> **Instructions for the task**
Work through the data and report how many lines include the string "initiators", giving the number alone.
━━━━━━━━━━━━━━━━━━━━
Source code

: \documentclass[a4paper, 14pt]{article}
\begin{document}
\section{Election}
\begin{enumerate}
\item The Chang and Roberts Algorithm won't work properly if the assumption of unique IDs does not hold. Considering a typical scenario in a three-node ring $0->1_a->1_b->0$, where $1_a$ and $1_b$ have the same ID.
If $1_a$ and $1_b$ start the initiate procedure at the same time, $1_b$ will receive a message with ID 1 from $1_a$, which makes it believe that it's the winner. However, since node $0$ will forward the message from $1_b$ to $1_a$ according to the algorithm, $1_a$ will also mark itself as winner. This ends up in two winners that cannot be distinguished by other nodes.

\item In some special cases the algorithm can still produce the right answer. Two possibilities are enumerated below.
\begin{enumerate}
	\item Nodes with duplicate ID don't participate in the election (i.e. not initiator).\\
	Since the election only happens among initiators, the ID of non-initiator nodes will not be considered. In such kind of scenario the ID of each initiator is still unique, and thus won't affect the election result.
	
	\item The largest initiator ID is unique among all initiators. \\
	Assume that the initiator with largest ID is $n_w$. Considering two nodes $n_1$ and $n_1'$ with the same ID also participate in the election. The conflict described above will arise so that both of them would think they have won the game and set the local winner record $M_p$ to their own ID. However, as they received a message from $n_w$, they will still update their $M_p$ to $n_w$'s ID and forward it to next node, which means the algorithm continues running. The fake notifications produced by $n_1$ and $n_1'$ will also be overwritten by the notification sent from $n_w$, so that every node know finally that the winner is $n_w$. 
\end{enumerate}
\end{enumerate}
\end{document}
━━━━━━━━━━━━━━━━━━━━
> **Reply**
2